BOERDERIJ DE FUIK 15
Bij het woord Fuik gaan je gedachten
automatisch uit naar een visfuik, of in ieder
geval naar iets waarin je vastloopt. Nou, dat
was De Fuik in Warmenhuizen ook; een
doodlopend straatje. Tot de verkaveling in de
jaren '60 van de vorige eeuw daar een eind
aan maakte door de straat eenvoudig aan te
sluiten op de Veilingweg en De Fuik dus geen
echte fuik meer was. De bewoners van deze
straat leven bijna allemaal op hoog niveau
d.w.z. dat de straat en de bebouwing op een
langgerekte terp is gebouwd.
De stolp is gebouwd in 1903 op de
funderingen van de boerderij die hier eerder
stond maar in september 1903 jammerlijk in
vlammen en rook opging als gevolg van
hooibroei.

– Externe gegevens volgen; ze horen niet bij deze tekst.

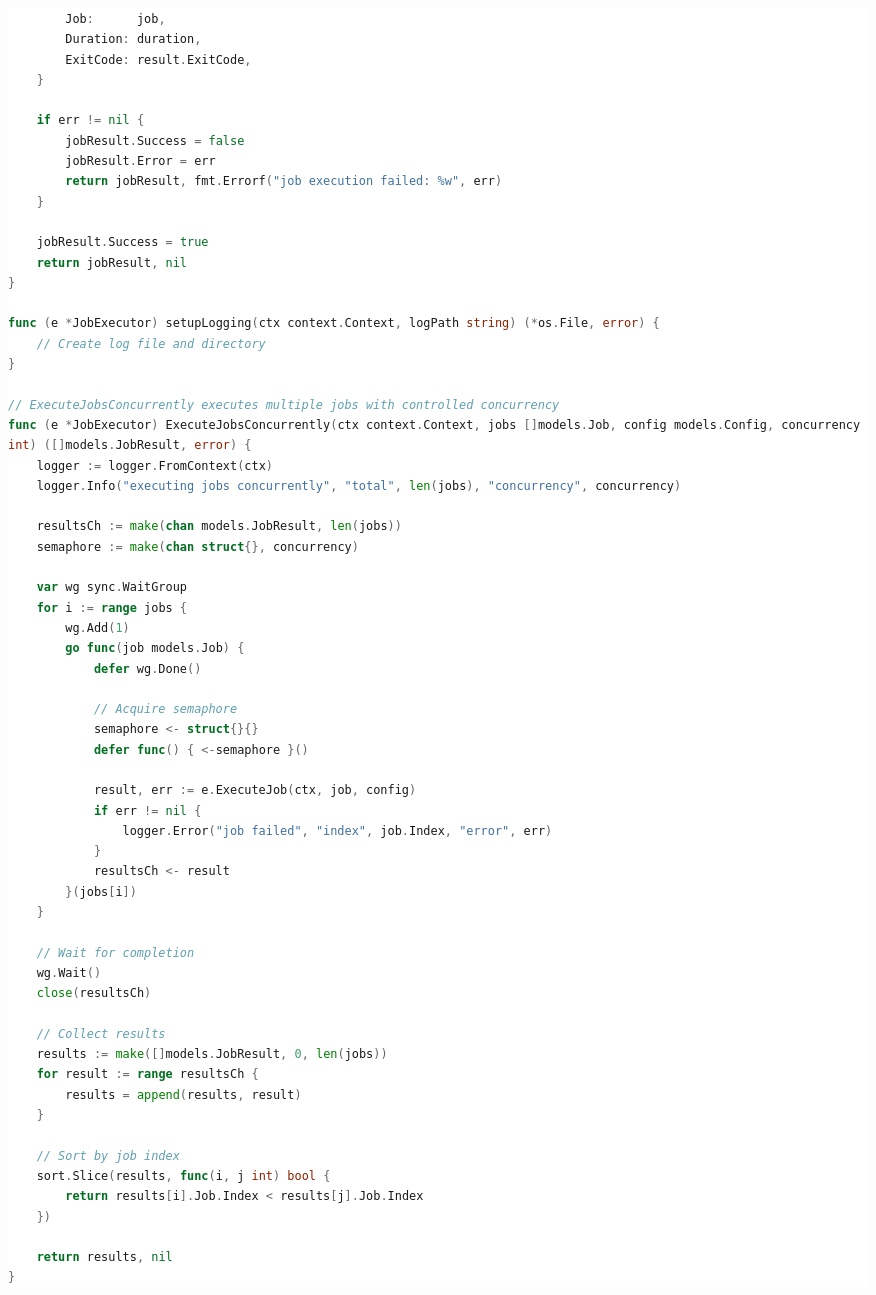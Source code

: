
 ```go
        Job:      job,
        Duration: duration,
        ExitCode: result.ExitCode,
    }

    if err != nil {
        jobResult.Success = false
        jobResult.Error = err
        return jobResult, fmt.Errorf("job execution failed: %w", err)
    }

    jobResult.Success = true
    return jobResult, nil
}

func (e *JobExecutor) setupLogging(ctx context.Context, logPath string) (*os.File, error) {
    // Create log file and directory
}

// ExecuteJobsConcurrently executes multiple jobs with controlled concurrency
func (e *JobExecutor) ExecuteJobsConcurrently(ctx context.Context, jobs []models.Job, config models.Config, concurrency int) ([]models.JobResult, error) {
    logger := logger.FromContext(ctx)
    logger.Info("executing jobs concurrently", "total", len(jobs), "concurrency", concurrency)

    resultsCh := make(chan models.JobResult, len(jobs))
    semaphore := make(chan struct{}, concurrency)

    var wg sync.WaitGroup
    for i := range jobs {
        wg.Add(1)
        go func(job models.Job) {
            defer wg.Done()

            // Acquire semaphore
            semaphore <- struct{}{}
            defer func() { <-semaphore }()

            result, err := e.ExecuteJob(ctx, job, config)
            if err != nil {
                logger.Error("job failed", "index", job.Index, "error", err)
            }
            resultsCh <- result
        }(jobs[i])
    }

    // Wait for completion
    wg.Wait()
    close(resultsCh)

    // Collect results
    results := make([]models.JobResult, 0, len(jobs))
    for result := range resultsCh {
        results = append(results, result)
    }

    // Sort by job index
    sort.Slice(results, func(i, j int) bool {
        return results[i].Job.Index < results[j].Job.Index
    })

    return results, nil
}
```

De toenmalige bewoners, de fam.
Kunis, lieten op dezelfde plaats een nieuwe
boerderij bouwen, de stolp zoals we hem nu
kennen. De Kunissen woonden er tot 1922.
Cor Kraakman woonde er tot 1929 en van
1929 tot 1933 werd hij door Sjaak Kraakman
bewoond. In 1933 kocht Kees Vader het hele
spul en boerde er tot 1974. In dat jaar nam
zoon Piet Vader het bedrijf over van zijn
vader Kees en bewoonde de boerderij tot
1984.
De "nieuwe" wat sober uitziende Noord
hollandse stolp is met riet gedekt en heeft
een oppervlak van 18x14 meter.
De boerderij heeft een enkel, maar hoog
vierkant van maar liefst 8,50 m hoog, de
oppervlakte is 9 x 7 m goed voor +/- 500 m3
hooi. We merkten al op, de boerderij maakt
een wat stijve, sobere indruk wat door zijn
hoogte en hoge ligging nog wordt versterkt.
Binnen de stolp aan de
wegzijde was een woon
kamer en een binnenkamer
die als slaapkamer werd
gebruikt; allen voorzien van
kasten. Zowel de huiskamer
en de slaapkamer hadden
elk nog 2 bedsteden. Een
kelder van 3 x 2,50 mtr zat
onder de boerderij. In de
zomer zat men op het z.g.
staltje, op de koegang naast
de voordeur links. In de
winter kon men 24 koeien
bergen, 18 op de z.g. lange
regel en 6 op de korte regel.
De paarden stonden op de
dors, waar ook het
gereedschap was opgeborgen.
Naast de boerderij staat, zoals het hoort, een
flinke schuur, bestemd voor jong vee,
schapen, kippen en eenden. Een bont volkje,
maar een ieder had zijn plaats. Op het
weilandje naast de stolp konden kalveren,
schapen en kippen zich in het voorjaar en
zomer lekker uitleven.
Het was hard werken voor de familie Vader,
leder moest zijn deel leveren, melken, het
vee voeren, melkgerei schoonmaken enz.
Er werd boter gemaakt en in de oorlogsjaren
ook kaas. De stremsel die daarvoor nodig
was haalden ze van de naastgelegen
melkfabriek "de Eendracht". Een zelfge
maakte pers zorgde ervoor dat de wrongel tot
"kaas" werd samengeperst en het vocht werd
uitgedreven. In de zomer was de hooitijd een
van de drukste perioden op de boerderij. Het
gras moest gemaaid, gekeerd, met de
wallenmaker op wallen gereden en later op
hopen gezet; alles met paard en mankracht.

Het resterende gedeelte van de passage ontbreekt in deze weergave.